Dataset entries:
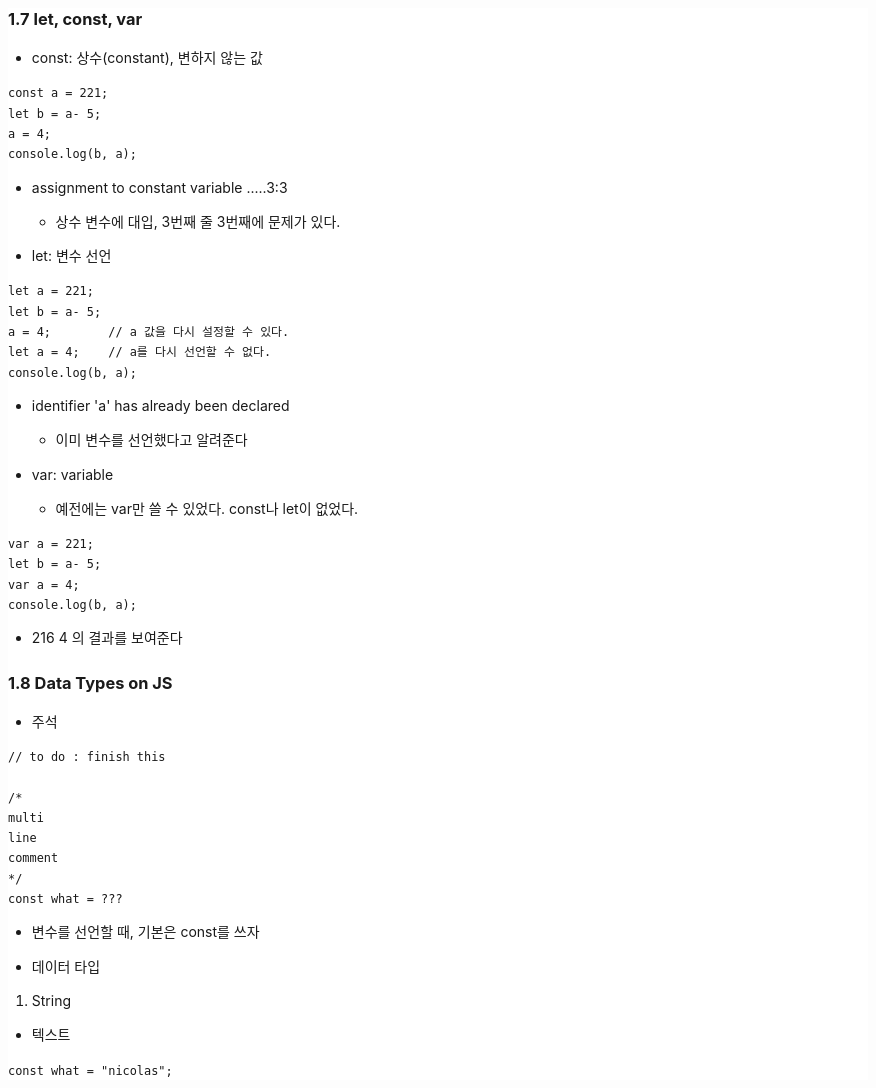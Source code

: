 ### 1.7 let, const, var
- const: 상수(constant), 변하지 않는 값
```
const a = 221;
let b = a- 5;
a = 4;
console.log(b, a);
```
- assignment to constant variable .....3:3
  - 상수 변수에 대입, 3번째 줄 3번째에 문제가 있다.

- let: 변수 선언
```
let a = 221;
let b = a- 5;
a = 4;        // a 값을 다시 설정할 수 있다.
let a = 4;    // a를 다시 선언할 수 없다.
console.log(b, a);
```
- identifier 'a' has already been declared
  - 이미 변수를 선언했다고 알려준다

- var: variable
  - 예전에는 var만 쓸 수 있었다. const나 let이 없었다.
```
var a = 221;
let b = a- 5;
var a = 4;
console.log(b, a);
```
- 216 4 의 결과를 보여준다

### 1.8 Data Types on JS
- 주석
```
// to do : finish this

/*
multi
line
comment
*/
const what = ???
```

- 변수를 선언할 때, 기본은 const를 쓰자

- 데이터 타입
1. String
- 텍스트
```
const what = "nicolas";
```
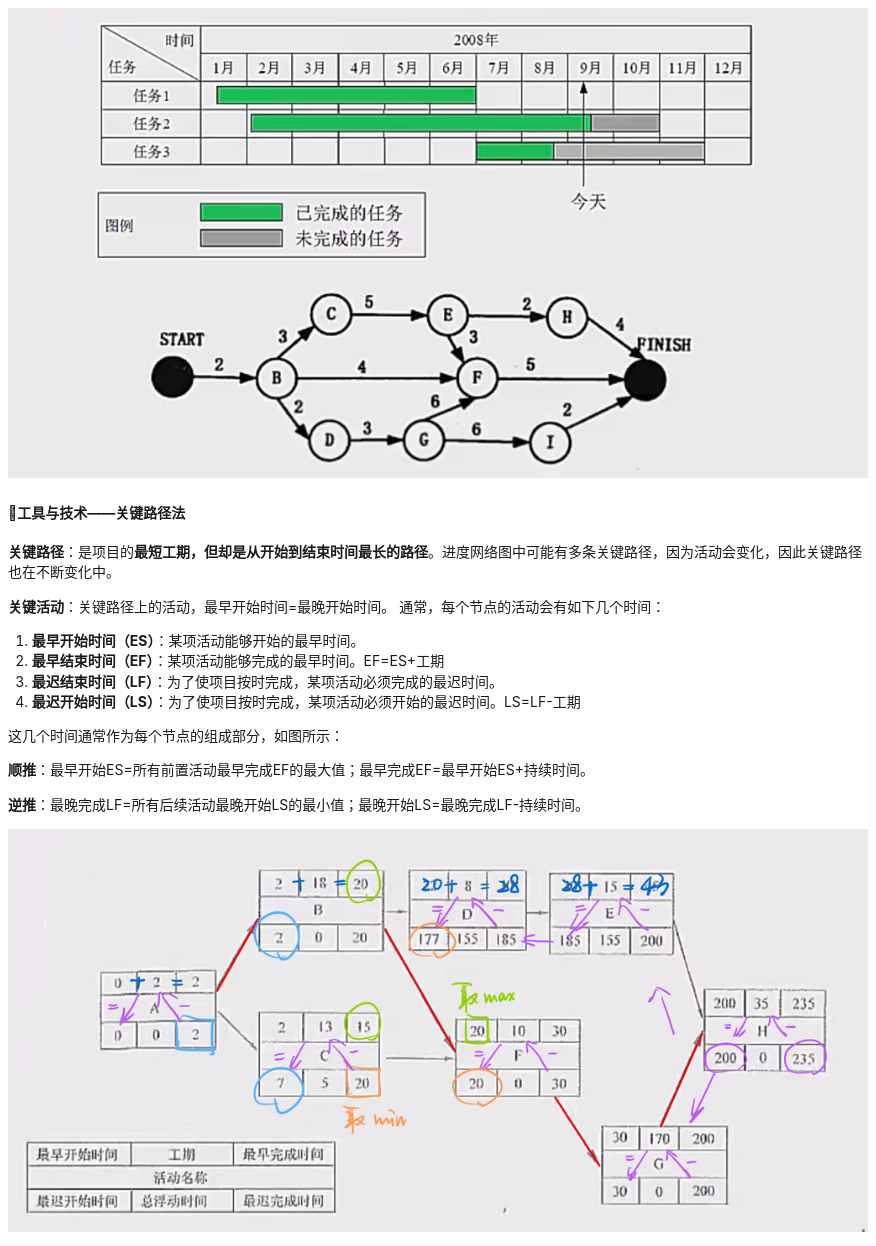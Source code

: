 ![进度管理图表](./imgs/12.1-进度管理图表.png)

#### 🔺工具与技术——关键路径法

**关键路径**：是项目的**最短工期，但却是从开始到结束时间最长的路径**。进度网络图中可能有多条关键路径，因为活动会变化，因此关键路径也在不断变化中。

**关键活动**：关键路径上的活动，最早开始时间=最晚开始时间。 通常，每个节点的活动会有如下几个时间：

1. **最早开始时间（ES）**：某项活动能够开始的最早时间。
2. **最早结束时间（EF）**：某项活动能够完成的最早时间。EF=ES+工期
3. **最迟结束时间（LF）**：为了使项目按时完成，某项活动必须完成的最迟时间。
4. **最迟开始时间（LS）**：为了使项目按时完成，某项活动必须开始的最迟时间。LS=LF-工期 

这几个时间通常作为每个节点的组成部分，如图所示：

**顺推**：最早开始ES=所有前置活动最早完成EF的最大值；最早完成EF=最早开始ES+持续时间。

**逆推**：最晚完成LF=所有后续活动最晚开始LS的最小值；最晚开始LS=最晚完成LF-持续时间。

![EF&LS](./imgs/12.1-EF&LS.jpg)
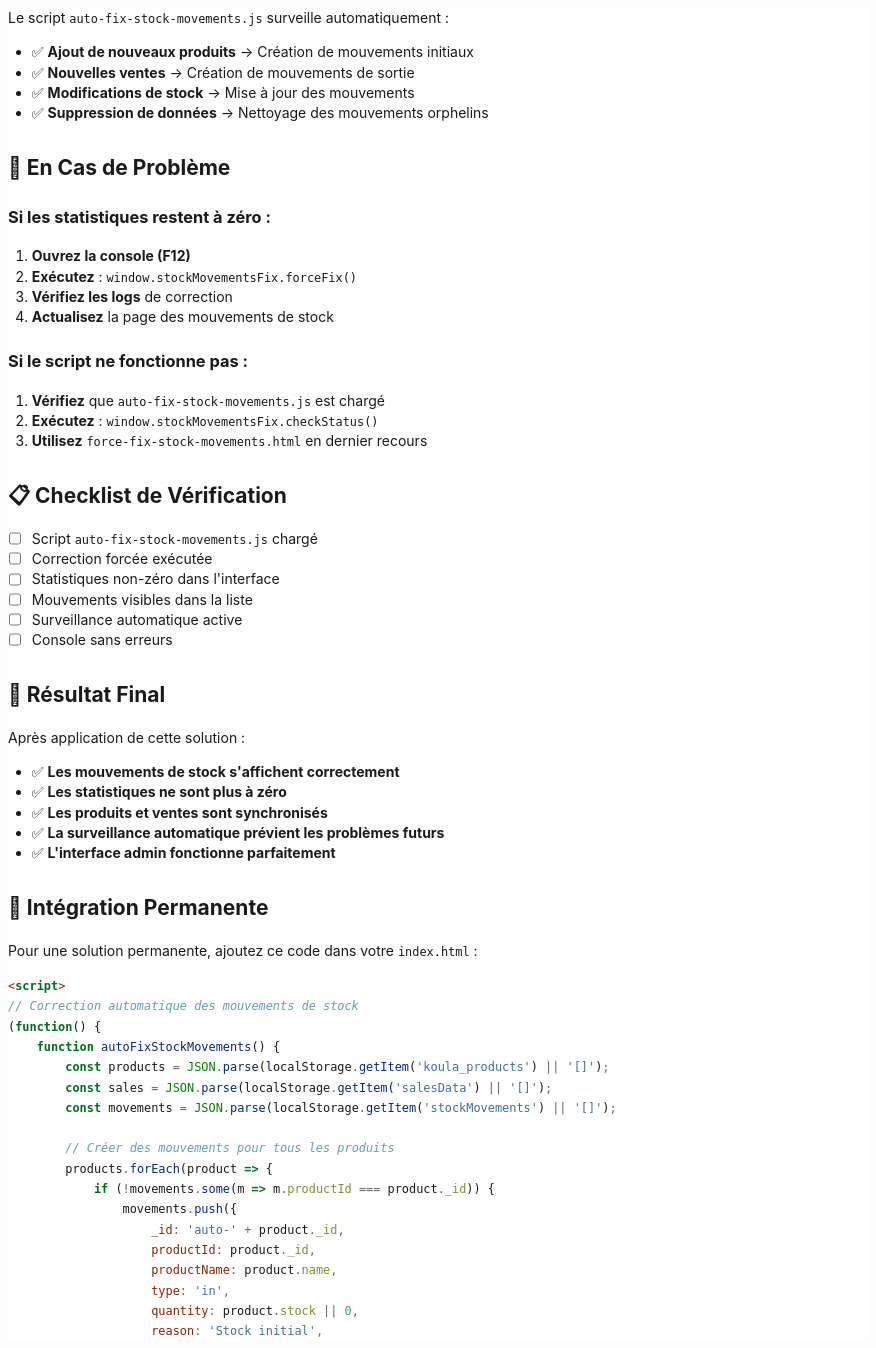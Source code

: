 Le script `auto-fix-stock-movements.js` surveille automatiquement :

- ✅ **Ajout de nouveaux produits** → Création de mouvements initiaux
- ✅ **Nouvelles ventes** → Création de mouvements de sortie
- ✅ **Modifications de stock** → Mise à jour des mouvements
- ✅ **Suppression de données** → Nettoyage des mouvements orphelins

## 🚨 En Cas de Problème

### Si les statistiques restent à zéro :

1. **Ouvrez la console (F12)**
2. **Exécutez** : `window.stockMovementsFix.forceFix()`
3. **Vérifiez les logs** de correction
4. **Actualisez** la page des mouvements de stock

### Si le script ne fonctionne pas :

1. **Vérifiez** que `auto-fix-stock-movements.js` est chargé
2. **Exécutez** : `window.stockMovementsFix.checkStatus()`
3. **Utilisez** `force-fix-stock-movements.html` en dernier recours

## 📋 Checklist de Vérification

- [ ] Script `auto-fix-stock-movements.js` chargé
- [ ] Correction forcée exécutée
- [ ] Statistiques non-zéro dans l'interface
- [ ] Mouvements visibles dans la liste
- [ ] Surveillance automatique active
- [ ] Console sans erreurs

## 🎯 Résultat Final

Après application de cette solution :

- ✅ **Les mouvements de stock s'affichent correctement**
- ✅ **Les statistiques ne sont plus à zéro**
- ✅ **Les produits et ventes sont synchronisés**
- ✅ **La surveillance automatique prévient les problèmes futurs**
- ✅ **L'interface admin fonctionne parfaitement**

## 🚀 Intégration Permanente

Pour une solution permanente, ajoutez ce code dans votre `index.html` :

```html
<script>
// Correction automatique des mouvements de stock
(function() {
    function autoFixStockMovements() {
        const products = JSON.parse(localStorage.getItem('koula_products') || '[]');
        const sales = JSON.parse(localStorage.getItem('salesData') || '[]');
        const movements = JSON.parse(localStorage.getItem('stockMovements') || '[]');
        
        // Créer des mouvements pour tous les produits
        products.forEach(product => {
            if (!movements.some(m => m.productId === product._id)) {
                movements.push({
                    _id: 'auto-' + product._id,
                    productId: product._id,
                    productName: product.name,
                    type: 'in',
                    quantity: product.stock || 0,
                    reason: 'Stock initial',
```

Description of the task: A complete answer reproduces every line of the records in which the word "JSON" occurs.

Worked solution:
        const products = JSON.parse(localStorage.getItem('koula_products') || '[]');
        const sales = JSON.parse(localStorage.getItem('salesData') || '[]');
        const movements = JSON.parse(localStorage.getItem('stockMovements') || '[]');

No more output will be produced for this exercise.